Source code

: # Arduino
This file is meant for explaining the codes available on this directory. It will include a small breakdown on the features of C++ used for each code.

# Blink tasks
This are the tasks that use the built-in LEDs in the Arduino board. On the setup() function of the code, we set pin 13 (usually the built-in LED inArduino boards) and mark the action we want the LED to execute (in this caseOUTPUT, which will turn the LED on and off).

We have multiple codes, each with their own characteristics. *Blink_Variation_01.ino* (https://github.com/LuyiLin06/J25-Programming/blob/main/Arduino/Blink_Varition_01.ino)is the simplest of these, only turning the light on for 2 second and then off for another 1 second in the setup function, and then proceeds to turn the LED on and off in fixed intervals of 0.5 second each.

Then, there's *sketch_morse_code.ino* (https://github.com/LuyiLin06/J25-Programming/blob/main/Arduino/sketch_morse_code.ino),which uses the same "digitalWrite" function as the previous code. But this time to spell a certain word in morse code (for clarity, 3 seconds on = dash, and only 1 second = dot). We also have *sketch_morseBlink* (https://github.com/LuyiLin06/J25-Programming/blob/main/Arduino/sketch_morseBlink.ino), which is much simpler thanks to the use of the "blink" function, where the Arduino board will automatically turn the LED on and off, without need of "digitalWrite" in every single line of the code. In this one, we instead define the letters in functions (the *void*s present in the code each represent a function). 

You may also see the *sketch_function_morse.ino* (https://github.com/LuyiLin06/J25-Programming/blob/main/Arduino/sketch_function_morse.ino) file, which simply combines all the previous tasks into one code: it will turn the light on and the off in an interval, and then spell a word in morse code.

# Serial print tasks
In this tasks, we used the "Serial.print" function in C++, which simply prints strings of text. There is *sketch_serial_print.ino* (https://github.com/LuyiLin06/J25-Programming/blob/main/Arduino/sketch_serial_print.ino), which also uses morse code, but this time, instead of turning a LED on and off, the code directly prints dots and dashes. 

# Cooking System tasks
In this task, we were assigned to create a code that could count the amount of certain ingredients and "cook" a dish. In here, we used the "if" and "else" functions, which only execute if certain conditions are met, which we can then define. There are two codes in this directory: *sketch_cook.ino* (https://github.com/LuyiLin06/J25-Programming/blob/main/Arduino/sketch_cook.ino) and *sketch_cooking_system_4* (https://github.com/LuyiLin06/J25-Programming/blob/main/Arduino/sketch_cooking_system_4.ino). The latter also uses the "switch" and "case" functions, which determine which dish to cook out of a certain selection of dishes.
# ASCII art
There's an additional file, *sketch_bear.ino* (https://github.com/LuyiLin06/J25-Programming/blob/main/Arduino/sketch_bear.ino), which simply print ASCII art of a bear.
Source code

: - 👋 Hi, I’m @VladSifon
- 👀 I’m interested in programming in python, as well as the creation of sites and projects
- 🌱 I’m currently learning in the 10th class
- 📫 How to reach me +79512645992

====

> _YOUR TASK_
Repeat the listing above exactly, every line of it.

> _ANSWER AREA_
Source code

: # Arduino
This file is meant for explaining the codes available on this directory. It will include a small breakdown on the features of C++ used for each code.

# Blink tasks
This are the tasks that use the built-in LEDs in the Arduino board. On the setup() function of the code, we set pin 13 (usually the built-in LED inArduino boards) and mark the action we want the LED to execute (in this caseOUTPUT, which will turn the LED on and off).

We have multiple codes, each with their own characteristics. *Blink_Variation_01.ino* (https://github.com/LuyiLin06/J25-Programming/blob/main/Arduino/Blink_Varition_01.ino)is the simplest of these, only turning the light on for 2 second and then off for another 1 second in the setup function, and then proceeds to turn the LED on and off in fixed intervals of 0.5 second each.

Then, there's *sketch_morse_code.ino* (https://github.com/LuyiLin06/J25-Programming/blob/main/Arduino/sketch_morse_code.ino),which uses the same "digitalWrite" function as the previous code. But this time to spell a certain word in morse code (for clarity, 3 seconds on = dash, and only 1 second = dot). We also have *sketch_morseBlink* (https://github.com/LuyiLin06/J25-Programming/blob/main/Arduino/sketch_morseBlink.ino), which is much simpler thanks to the use of the "blink" function, where the Arduino board will automatically turn the LED on and off, without need of "digitalWrite" in every single line of the code. In this one, we instead define the letters in functions (the *void*s present in the code each represent a function). 

You may also see the *sketch_function_morse.ino* (https://github.com/LuyiLin06/J25-Programming/blob/main/Arduino/sketch_function_morse.ino) file, which simply combines all the previous tasks into one code: it will turn the light on and the off in an interval, and then spell a word in morse code.

# Serial print tasks
In this tasks, we used the "Serial.print" function in C++, which simply prints strings of text. There is *sketch_serial_print.ino* (https://github.com/LuyiLin06/J25-Programming/blob/main/Arduino/sketch_serial_print.ino), which also uses morse code, but this time, instead of turning a LED on and off, the code directly prints dots and dashes. 

# Cooking System tasks
In this task, we were assigned to create a code that could count the amount of certain ingredients and "cook" a dish. In here, we used the "if" and "else" functions, which only execute if certain conditions are met, which we can then define. There are two codes in this directory: *sketch_cook.ino* (https://github.com/LuyiLin06/J25-Programming/blob/main/Arduino/sketch_cook.ino) and *sketch_cooking_system_4* (https://github.com/LuyiLin06/J25-Programming/blob/main/Arduino/sketch_cooking_system_4.ino). The latter also uses the "switch" and "case" functions, which determine which dish to cook out of a certain selection of dishes.
# ASCII art
There's an additional file, *sketch_bear.ino* (https://github.com/LuyiLin06/J25-Programming/blob/main/Arduino/sketch_bear.ino), which simply print ASCII art of a bear.
Source code

: - 👋 Hi, I’m @VladSifon
- 👀 I’m interested in programming in python, as well as the creation of sites and projects
- 🌱 I’m currently learning in the 10th class
- 📫 How to reach me +79512645992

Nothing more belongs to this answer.